Narcissistic Personality Disorder (NPD) atau gangguan kepribadian narsistik—kondisi psikologis di mana seseorang memiliki keakuan tinggi, haus pengakuan, dan minim empati—sering dikaitkan sebagai penyebab utama toxic relationship dalam pernikahan. Meskipun NPD adalah ranah diagnosis profesional, para ahli psikologi dan spiritual sepakat bahwa akar permasalahan ini sangat kompleks, dengan benang merah yang konsisten menunjuk pada trauma pengasuhan di masa kecil.
NPD dan Defisit Cinta Tanpa Syarat
Gangguan NPD ditandai dengan ego yang sangat kuat dan nir-empati (tidak memiliki kepekaan rasa terhadap orang lain). NPD terbagi dua: yang terbuka (grandiose) seperti arogan, dan yang tersembunyi (covert) seperti playing victim. Keduanya berpusat pada "aku adalah sentral dunia."
Secara psikologis, sifat NPD muncul karena seseorang merasa kurang di dalam dirinya. Alih-alih berbagi cinta yang berlimpah, NPD justru menyedot perhatian dan pengakuan orang lain karena tidak pernah tuntas dengan dirinya sendiri. Hal ini disebabkan oleh:
Pengasuhan yang Bersyarat: Anak hanya dihargai ketika ia berprestasi atau berperilaku baik, namun diabaikan (neglected) ketika ia membuat kesalahan.
Diskoneksi Emosional: Hilangnya sentuhan kelembutan (tender love) dari orang tua, terutama ibu. Penolakan terhadap kebutuhan emosional anak (misalnya saat anak menangis dianggap cengeng) menyebabkan "hati yang kaku" (gholīz al-qalbi) yang tidak mampu berempati.
Luka pengasuhan ini membuat anak tumbuh tanpa merasakan cinta tanpa syarat (unconditional love), yang menjadi fondasi utama bagi seseorang untuk mencintai dirinya sendiri dan orang lain.
Kunci Pernikahan Sehat: Kenyamanan dalam Berdialog
Ciri-ciri utama pernikahan yang sehat dan terhindar dari konflik parah adalah kenyamanan dalam berdialog. Pasangan yang sehat adalah yang mampu berdansa (take and give) dalam obrolan, bahkan berani menertawakan diri sendiri dan kehidupannya .
Ustaz Bendri menekankan bahwa "bicara yang tidak penting itu penting". Canda tawa dan obrolan ringan adalah bentuk ibadah yang menguatkan ikatan, menghilangkan sekat, dan mencegah kejenuhan. Sebaliknya, orang dengan NPD akan sulit menerima gurauan atau kritik ringan karena selalu merasa diserang dan meresponsnya sebagai pelecehan.
Nabi Muhammad mewanti-wanti umatnya untuk mewaspadai "khadra' ad-diman" (tumbuhan keren di kubangan kotoran), yaitu orang yang tampak mempesona, saleh, atau pintar, namun dibesarkan di lingkungan yang buruk. Ini adalah peringatan untuk mengenali pola asuh pasangan melalui:
Mengenali teman terdekatnya.
Mengetahui bagaimana cara pasangan mengekspresikan amarah.
Mencari informasi dari orang ketiga yang pernah safar (bepergian) atau muamalah (berurusan utang piutang) dengannya.
Pulih dari NPD: Servis, Bukan Sharing
Untuk menolong pasangan yang terindikasi NPD, yang paling penting bukanlah label atau diagnosis, melainkan intervensi yang konsisten yang bertujuan menumbuhkan kembali empatinya.

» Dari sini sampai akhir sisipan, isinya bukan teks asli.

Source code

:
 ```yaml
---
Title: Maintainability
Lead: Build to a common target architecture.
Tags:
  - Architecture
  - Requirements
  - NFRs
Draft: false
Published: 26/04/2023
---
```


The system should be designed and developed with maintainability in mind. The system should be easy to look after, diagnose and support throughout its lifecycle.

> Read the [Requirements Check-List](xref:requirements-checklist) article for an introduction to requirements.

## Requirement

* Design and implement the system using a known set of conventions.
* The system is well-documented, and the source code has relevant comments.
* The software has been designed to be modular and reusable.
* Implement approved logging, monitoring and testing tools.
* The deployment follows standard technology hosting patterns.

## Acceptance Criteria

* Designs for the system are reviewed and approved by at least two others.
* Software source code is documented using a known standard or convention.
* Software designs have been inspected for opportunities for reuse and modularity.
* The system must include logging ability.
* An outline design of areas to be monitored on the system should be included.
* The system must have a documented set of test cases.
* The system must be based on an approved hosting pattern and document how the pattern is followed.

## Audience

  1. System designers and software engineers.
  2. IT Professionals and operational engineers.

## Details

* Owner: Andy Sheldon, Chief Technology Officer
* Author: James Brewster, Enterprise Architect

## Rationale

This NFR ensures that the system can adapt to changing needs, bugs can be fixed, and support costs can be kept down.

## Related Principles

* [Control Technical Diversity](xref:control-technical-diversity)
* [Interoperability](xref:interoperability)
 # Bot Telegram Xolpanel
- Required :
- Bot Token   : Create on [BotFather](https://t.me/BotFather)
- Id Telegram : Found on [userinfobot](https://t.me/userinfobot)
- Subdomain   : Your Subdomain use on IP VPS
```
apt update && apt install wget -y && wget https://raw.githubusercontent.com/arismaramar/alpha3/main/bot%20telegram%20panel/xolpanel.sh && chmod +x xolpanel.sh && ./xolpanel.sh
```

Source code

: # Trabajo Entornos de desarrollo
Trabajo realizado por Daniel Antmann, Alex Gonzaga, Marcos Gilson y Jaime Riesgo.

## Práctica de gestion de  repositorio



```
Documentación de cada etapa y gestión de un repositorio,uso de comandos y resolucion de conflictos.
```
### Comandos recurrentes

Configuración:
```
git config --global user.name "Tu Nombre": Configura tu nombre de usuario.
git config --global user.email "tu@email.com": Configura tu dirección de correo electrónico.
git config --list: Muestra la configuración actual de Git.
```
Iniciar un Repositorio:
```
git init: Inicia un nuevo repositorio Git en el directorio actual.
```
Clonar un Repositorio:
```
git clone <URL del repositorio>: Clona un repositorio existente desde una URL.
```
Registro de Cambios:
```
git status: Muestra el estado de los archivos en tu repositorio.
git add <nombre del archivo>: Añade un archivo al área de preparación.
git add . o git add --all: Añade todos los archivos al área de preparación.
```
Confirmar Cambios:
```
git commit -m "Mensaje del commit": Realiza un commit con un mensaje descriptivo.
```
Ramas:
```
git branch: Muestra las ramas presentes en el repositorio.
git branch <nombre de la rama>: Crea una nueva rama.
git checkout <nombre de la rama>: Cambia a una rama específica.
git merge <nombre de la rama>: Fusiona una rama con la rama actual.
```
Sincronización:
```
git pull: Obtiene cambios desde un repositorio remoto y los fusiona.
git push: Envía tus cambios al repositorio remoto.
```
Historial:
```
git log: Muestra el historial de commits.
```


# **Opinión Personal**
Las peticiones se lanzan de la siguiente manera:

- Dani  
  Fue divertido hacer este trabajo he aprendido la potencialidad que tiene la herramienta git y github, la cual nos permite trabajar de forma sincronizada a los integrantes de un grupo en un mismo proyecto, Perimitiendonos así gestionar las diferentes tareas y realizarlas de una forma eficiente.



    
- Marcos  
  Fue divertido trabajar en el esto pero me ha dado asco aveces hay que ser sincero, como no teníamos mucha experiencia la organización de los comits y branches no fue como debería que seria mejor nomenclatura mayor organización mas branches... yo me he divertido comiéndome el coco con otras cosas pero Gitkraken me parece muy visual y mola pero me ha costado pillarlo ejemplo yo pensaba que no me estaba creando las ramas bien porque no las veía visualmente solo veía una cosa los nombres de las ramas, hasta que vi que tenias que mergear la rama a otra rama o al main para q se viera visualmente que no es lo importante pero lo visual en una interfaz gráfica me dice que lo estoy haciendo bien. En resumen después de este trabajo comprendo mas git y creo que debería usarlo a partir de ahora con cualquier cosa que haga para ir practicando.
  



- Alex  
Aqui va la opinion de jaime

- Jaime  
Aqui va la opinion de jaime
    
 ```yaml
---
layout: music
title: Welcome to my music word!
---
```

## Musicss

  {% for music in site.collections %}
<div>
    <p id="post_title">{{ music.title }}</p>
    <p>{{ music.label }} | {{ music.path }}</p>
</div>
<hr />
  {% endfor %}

Tolong yang Berbuat Zalim: Sesuai ajaran Nabi, istri tidak boleh menjadi korban pasif (korban), melainkan harus menolong suami yang berbuat zalim dengan cara menghentikan kezalimannya. Cara menolongnya adalah dengan membayar utang pengasuhan yang kurang, yaitu dengan menginstal ulang asupan emosi yang hilang (seperti kata-kata sayang atau pelukan).
Latihan Empati: Nabi mengajarkan menumbuhkan hati yang keras dengan servis (mengusap kepala anak yatim dan memberi makan orang miskin), bukan sekadar sharing (berbagi harta). Ini melatih seseorang merasakan penderitaan orang lain.
Kesembuhan bagi NPD bukanlah "sembuh" total, melainkan pulih—yaitu menyadari lukanya, berani memperbaiki hubungan dengan orang tua, dan merespons situasi dengan cara yang lebih baik.